*YOUR INSTRUCTIONS:*
The answer is an exact repetition of every entry, with all images left out.

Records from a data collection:
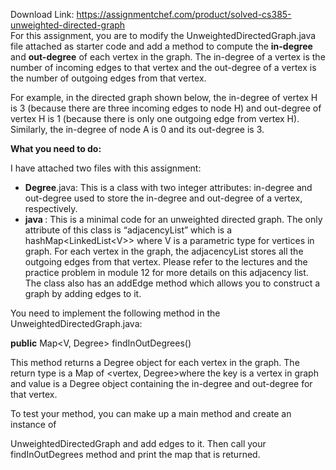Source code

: Download Link: https://assignmentchef.com/product/solved-cs385-unweighted-directed-graph
<br>
For this assignment, you are to modify the UnweightedDirectedGraph.java file attached as starter code and add a method to compute the <strong>in-degree </strong>and <strong>out-degree</strong> of each vertex in the graph. The in-degree of a vertex is the number of incoming edges to that vertex and the out-degree of a vertex is the number of outgoing edges from that vertex.

For example, in the directed graph shown below, the in-degree of vertex H is 3 (because there are three incoming edges to node H) and out-degree of vertex H is 1 (because there is only one outgoing edge from vertex H). Similarly, the in-degree of node A is 0 and its out-degree is 3.

<strong>What you need to do: </strong>

I have attached two files with this assignment:

<ul>

 <li><strong>Degree</strong>.java: This is a class with two integer attributes: in-degree and out-degree used to store the in-degree and out-degree of a vertex, respectively.</li>

 <li><strong>java </strong>: This is a minimal code for an unweighted directed graph. The only attribute of this class is “adjacencyList” which is a hashMap&lt;LinkedList&lt;V&gt;&gt; where V is a parametric type for vertices in graph. For each vertex in the graph, the adjacencyList stores all the outgoing edges from that vertex. Please refer to the lectures and the practice problem in module 12 for more details on this adjacency list.  The class also has an addEdge method which allows you to construct a graph by adding edges to it.</li>

</ul>

You need to implement the following method in the UnweightedDirectedGraph.java:

<strong>public</strong> Map&lt;V, Degree&gt; findInOutDegrees()

This method returns a Degree object for each vertex in the graph. The return type is a Map of &lt;vertex, Degree&gt;where the key is a vertex in graph and value is a Degree object containing the in-degree and out-degree for that vertex.

To test your method, you can make up a main method and create an instance of

UnweightedDirectedGraph and add edges to it. Then call your findInOutDegrees method and print the map that is returned.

*RESULT BELOW:*
Source code

: Download Link: https://assignmentchef.com/product/solved-cs385-unweighted-directed-graph
<br>
For this assignment, you are to modify the UnweightedDirectedGraph.java file attached as starter code and add a method to compute the <strong>in-degree </strong>and <strong>out-degree</strong> of each vertex in the graph. The in-degree of a vertex is the number of incoming edges to that vertex and the out-degree of a vertex is the number of outgoing edges from that vertex.

For example, in the directed graph shown below, the in-degree of vertex H is 3 (because there are three incoming edges to node H) and out-degree of vertex H is 1 (because there is only one outgoing edge from vertex H). Similarly, the in-degree of node A is 0 and its out-degree is 3.

<strong>What you need to do: </strong>

I have attached two files with this assignment:

<ul>

 <li><strong>Degree</strong>.java: This is a class with two integer attributes: in-degree and out-degree used to store the in-degree and out-degree of a vertex, respectively.</li>

 <li><strong>java </strong>: This is a minimal code for an unweighted directed graph. The only attribute of this class is “adjacencyList” which is a hashMap&lt;LinkedList&lt;V&gt;&gt; where V is a parametric type for vertices in graph. For each vertex in the graph, the adjacencyList stores all the outgoing edges from that vertex. Please refer to the lectures and the practice problem in module 12 for more details on this adjacency list.  The class also has an addEdge method which allows you to construct a graph by adding edges to it.</li>

</ul>

You need to implement the following method in the UnweightedDirectedGraph.java:

<strong>public</strong> Map&lt;V, Degree&gt; findInOutDegrees()

This method returns a Degree object for each vertex in the graph. The return type is a Map of &lt;vertex, Degree&gt;where the key is a vertex in graph and value is a Degree object containing the in-degree and out-degree for that vertex.

To test your method, you can make up a main method and create an instance of

UnweightedDirectedGraph and add edges to it. Then call your findInOutDegrees method and print the map that is returned.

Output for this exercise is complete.